- Aim of the exercise
Please return every line below that contains the string "oxdf".

- Information given
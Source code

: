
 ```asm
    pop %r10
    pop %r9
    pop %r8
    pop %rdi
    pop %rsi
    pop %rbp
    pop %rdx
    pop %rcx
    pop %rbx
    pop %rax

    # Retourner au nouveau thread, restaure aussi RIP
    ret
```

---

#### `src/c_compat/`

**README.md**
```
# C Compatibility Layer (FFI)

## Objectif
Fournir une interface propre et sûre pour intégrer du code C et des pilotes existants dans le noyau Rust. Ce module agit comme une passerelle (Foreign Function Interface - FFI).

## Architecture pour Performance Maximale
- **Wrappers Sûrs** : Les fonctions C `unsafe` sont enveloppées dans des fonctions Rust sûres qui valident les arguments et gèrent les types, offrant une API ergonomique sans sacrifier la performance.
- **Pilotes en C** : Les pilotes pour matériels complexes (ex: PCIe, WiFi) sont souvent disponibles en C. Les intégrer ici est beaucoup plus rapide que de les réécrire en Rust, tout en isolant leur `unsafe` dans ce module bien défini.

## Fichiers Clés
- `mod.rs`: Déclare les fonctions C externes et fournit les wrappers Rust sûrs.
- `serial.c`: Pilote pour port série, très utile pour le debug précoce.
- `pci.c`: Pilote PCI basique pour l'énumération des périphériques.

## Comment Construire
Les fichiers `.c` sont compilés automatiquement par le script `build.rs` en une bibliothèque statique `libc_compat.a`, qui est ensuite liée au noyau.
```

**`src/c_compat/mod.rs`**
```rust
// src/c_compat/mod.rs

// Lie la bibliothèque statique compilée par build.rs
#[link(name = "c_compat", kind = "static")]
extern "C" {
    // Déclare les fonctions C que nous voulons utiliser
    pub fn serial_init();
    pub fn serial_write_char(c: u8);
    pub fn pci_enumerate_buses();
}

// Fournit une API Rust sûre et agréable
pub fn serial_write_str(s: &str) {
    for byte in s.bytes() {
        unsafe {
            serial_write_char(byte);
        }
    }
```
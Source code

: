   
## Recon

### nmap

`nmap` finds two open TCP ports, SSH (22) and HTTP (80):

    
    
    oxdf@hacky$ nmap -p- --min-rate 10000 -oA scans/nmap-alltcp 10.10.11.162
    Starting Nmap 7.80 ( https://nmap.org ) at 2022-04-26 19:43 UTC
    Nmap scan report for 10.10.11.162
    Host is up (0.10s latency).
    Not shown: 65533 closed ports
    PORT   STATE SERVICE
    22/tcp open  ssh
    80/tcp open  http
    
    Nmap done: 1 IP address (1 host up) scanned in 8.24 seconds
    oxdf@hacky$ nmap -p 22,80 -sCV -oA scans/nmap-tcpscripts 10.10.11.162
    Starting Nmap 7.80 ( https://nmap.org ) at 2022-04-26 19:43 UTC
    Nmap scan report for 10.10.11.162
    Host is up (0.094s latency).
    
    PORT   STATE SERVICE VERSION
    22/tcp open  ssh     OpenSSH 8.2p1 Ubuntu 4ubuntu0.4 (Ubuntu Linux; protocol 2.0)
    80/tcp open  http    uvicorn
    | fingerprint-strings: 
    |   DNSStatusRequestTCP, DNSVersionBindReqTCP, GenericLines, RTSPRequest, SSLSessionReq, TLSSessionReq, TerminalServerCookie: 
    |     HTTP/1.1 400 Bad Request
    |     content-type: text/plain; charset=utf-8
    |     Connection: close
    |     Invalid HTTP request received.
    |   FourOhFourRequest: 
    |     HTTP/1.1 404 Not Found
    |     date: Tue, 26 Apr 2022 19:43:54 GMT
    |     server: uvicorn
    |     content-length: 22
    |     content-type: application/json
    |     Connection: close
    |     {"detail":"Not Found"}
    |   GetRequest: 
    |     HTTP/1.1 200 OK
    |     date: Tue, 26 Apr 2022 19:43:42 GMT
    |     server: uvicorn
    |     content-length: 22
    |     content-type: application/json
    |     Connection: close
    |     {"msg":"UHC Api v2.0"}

- Response below
    oxdf@hacky$ nmap -p- --min-rate 10000 -oA scans/nmap-alltcp 10.10.11.162
    oxdf@hacky$ nmap -p 22,80 -sCV -oA scans/nmap-tcpscripts 10.10.11.162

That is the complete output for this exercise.